--- Source records ---
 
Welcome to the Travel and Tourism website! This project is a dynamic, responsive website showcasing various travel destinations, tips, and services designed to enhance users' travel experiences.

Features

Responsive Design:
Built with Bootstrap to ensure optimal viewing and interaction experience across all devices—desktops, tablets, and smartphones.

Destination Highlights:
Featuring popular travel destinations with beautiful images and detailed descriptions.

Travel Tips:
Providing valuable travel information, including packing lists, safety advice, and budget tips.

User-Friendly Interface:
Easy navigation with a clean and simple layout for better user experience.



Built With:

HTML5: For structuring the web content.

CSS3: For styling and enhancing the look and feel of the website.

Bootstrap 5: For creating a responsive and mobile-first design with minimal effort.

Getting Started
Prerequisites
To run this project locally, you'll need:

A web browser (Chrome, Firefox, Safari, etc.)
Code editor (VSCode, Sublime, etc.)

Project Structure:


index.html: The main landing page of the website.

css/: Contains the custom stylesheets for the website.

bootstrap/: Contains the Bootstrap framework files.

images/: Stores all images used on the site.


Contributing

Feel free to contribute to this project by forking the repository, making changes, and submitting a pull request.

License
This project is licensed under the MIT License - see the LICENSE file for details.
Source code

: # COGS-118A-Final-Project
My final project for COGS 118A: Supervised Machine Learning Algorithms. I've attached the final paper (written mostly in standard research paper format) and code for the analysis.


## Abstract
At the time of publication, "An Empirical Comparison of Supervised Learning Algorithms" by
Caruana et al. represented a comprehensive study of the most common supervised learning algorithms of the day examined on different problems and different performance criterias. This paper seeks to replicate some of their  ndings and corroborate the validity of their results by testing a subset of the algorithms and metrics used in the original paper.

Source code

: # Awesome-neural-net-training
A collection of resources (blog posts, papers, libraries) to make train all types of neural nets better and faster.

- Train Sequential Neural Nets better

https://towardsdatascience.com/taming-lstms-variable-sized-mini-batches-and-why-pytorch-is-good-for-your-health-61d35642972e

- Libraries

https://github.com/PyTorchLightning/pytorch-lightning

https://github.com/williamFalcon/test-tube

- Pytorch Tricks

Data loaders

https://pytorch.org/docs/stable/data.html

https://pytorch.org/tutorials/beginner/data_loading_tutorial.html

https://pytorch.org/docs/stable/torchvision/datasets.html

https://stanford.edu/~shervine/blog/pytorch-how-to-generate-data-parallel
---
Required action | Nothing but a number is needed: tally the lines of the listing that contain "stable".

Answer to this exercise | 2